- **The problem**
Copy out each line of the entries where the word "Retrieved" is present.
Start of Exercise inputs
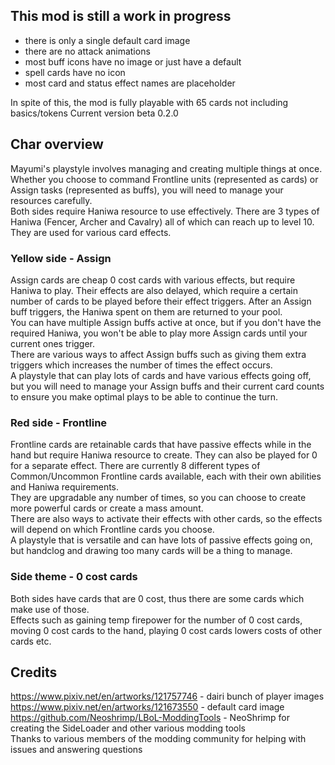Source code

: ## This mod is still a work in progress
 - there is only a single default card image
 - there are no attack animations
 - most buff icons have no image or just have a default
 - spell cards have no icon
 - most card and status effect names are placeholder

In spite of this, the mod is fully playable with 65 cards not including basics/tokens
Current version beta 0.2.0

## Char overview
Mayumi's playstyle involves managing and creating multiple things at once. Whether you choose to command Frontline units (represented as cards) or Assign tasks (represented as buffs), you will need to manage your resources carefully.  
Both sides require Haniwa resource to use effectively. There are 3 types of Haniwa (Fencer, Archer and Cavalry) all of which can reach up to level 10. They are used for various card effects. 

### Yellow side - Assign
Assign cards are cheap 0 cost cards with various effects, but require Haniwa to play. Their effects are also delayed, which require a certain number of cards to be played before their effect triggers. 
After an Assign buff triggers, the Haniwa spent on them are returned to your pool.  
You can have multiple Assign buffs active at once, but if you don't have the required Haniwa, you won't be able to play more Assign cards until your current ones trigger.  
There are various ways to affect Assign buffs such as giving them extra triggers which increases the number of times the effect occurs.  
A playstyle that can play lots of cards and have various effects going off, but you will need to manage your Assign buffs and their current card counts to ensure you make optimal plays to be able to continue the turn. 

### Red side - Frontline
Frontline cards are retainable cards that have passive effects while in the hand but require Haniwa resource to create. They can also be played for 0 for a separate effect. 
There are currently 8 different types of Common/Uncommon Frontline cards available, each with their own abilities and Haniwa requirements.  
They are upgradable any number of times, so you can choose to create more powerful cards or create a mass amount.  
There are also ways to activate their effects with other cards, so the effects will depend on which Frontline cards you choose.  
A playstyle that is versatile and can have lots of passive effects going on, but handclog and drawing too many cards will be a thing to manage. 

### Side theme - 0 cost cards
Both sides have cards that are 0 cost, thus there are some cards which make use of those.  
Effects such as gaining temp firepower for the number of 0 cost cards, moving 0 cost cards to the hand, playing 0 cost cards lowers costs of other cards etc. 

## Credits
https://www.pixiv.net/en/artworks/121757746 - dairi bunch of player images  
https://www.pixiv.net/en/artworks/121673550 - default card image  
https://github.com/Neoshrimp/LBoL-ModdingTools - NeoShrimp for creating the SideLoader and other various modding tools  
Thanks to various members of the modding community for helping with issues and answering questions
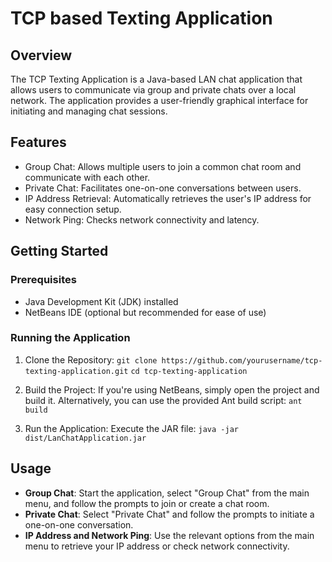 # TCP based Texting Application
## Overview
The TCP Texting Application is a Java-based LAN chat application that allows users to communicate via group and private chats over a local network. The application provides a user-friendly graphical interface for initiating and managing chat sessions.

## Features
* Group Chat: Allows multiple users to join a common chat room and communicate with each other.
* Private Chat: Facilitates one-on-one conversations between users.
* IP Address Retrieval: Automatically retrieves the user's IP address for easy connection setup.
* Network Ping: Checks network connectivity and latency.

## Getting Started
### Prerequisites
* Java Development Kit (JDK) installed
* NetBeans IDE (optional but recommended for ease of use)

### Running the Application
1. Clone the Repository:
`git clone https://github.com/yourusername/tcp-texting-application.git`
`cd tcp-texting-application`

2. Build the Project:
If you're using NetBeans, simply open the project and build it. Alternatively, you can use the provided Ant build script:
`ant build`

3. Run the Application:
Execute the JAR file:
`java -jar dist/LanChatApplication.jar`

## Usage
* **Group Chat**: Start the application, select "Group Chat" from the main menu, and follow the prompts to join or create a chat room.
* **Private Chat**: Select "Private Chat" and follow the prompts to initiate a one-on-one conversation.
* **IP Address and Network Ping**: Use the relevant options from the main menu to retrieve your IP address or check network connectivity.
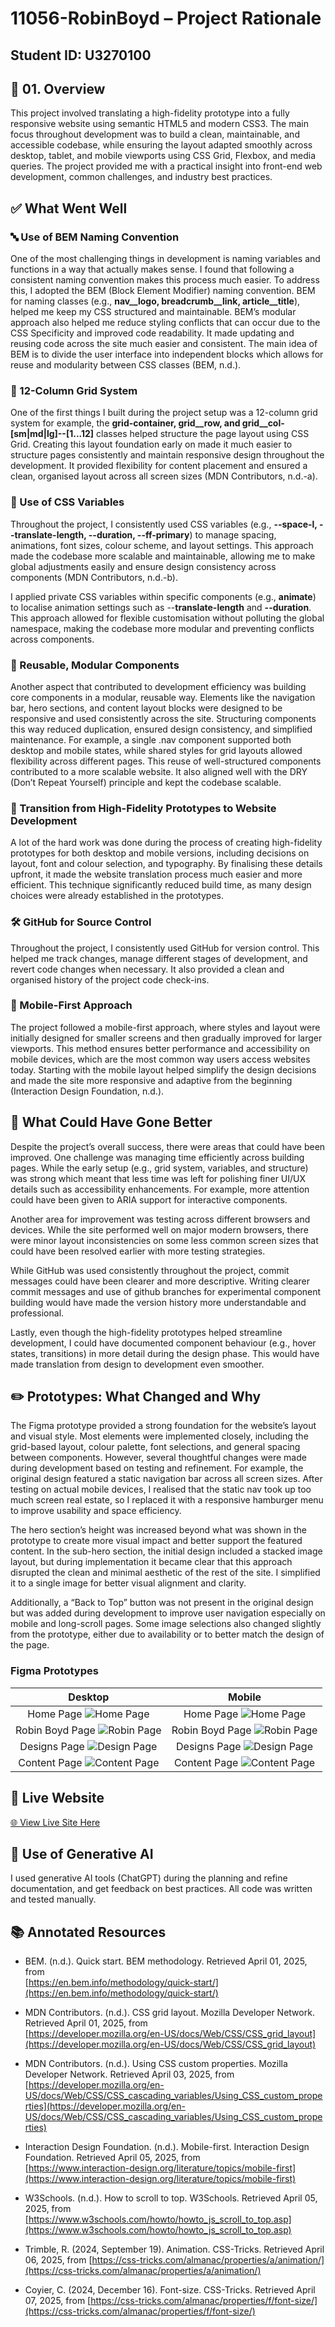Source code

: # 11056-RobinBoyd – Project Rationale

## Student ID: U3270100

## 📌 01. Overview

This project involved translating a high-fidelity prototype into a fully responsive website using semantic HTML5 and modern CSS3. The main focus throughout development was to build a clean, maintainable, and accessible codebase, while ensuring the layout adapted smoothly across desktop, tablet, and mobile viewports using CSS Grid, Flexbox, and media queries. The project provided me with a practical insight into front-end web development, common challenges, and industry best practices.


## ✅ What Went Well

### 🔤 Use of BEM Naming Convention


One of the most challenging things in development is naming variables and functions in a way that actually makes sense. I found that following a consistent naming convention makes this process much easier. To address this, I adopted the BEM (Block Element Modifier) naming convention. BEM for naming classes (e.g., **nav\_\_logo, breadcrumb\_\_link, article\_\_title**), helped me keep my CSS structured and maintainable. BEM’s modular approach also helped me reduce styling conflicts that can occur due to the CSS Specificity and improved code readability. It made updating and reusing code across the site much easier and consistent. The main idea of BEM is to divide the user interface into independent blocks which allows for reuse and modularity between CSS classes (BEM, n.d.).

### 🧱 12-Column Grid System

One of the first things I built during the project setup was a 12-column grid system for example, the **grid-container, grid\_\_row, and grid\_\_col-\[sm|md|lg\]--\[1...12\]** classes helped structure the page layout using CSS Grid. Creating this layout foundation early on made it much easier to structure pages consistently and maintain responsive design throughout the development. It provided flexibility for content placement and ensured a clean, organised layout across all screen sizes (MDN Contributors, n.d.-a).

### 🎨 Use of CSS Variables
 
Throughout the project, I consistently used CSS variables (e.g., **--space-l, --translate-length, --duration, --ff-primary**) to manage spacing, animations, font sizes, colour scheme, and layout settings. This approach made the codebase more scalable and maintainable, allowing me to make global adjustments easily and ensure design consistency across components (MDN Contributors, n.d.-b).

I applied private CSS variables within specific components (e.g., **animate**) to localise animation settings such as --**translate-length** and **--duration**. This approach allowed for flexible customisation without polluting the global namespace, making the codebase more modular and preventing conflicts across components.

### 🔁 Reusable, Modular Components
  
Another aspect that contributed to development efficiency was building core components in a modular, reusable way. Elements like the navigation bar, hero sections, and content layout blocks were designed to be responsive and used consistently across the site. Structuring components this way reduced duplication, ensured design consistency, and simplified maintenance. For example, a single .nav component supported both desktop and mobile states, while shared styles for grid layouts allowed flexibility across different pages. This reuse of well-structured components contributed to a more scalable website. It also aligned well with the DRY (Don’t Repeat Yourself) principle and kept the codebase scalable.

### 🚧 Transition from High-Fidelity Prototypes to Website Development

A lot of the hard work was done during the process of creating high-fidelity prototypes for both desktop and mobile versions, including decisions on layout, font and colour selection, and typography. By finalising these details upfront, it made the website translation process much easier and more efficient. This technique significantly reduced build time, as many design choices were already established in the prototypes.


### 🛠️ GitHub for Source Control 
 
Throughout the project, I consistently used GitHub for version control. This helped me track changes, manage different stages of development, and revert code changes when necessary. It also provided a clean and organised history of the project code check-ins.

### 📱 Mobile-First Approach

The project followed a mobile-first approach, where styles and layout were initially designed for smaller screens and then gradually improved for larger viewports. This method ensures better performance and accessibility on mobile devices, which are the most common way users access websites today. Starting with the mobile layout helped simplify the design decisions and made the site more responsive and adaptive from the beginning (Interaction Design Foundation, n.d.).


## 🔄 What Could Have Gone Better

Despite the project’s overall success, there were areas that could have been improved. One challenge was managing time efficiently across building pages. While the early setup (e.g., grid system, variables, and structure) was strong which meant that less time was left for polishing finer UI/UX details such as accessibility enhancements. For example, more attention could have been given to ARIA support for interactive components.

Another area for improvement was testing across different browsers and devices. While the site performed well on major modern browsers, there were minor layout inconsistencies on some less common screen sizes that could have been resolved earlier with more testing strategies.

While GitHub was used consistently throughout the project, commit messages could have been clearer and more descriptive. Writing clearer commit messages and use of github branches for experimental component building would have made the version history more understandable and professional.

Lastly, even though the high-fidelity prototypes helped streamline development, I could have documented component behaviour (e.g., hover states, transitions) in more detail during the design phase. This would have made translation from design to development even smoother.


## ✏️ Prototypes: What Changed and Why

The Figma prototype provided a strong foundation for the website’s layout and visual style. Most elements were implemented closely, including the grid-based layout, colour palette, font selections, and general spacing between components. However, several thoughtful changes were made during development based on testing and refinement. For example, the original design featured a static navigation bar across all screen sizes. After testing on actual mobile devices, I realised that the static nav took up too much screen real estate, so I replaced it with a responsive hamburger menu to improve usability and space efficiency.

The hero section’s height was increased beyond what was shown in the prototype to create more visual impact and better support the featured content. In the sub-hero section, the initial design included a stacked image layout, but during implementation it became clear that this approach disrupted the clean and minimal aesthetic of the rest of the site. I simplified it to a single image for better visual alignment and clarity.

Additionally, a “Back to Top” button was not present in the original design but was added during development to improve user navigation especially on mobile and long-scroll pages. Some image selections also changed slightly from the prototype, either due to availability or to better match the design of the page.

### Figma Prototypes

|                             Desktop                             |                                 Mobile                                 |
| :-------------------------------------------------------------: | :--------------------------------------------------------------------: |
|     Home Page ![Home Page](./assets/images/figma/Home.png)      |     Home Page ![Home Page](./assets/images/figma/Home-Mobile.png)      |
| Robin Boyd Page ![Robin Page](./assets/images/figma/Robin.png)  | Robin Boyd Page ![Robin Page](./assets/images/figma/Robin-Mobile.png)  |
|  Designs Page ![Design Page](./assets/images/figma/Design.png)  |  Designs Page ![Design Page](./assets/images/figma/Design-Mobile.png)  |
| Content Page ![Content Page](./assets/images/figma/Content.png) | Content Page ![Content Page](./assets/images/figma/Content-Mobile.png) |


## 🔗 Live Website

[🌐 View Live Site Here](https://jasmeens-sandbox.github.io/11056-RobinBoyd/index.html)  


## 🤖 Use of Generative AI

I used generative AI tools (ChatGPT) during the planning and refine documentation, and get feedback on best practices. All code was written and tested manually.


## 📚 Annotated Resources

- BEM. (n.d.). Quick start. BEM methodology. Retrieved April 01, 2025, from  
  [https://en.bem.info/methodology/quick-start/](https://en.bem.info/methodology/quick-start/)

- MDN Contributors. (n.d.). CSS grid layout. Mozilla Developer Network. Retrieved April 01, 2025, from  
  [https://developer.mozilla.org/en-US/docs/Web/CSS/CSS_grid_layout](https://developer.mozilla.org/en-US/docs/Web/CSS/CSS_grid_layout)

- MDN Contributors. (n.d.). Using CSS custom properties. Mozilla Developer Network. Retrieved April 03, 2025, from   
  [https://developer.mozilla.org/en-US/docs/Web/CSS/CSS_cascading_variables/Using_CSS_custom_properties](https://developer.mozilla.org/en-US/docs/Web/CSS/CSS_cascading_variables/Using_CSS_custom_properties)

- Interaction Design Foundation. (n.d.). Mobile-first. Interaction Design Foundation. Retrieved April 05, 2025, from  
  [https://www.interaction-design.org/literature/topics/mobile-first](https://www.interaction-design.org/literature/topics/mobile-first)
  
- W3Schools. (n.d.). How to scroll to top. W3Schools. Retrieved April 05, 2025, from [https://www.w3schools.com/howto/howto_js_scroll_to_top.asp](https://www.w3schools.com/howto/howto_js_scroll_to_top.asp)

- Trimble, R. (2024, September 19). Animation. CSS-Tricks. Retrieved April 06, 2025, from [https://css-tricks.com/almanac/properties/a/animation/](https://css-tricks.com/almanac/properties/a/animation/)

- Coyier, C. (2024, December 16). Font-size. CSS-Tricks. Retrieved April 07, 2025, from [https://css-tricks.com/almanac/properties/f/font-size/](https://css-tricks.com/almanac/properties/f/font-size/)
End of Exercise inputs
- **Result of the task**
- BEM. (n.d.). Quick start. BEM methodology. Retrieved April 01, 2025, from  
- MDN Contributors. (n.d.). CSS grid layout. Mozilla Developer Network. Retrieved April 01, 2025, from  
- MDN Contributors. (n.d.). Using CSS custom properties. Mozilla Developer Network. Retrieved April 03, 2025, from   
- Interaction Design Foundation. (n.d.). Mobile-first. Interaction Design Foundation. Retrieved April 05, 2025, from  
- W3Schools. (n.d.). How to scroll to top. W3Schools. Retrieved April 05, 2025, from [https://www.w3schools.com/howto/howto_js_scroll_to_top.asp](https://www.w3schools.com/howto/howto_js_scroll_to_top.asp)
- Trimble, R. (2024, September 19). Animation. CSS-Tricks. Retrieved April 06, 2025, from [https://css-tricks.com/almanac/properties/a/animation/](https://css-tricks.com/almanac/properties/a/animation/)
- Coyier, C. (2024, December 16). Font-size. CSS-Tricks. Retrieved April 07, 2025, from [https://css-tricks.com/almanac/properties/f/font-size/](https://css-tricks.com/almanac/properties/f/font-size/)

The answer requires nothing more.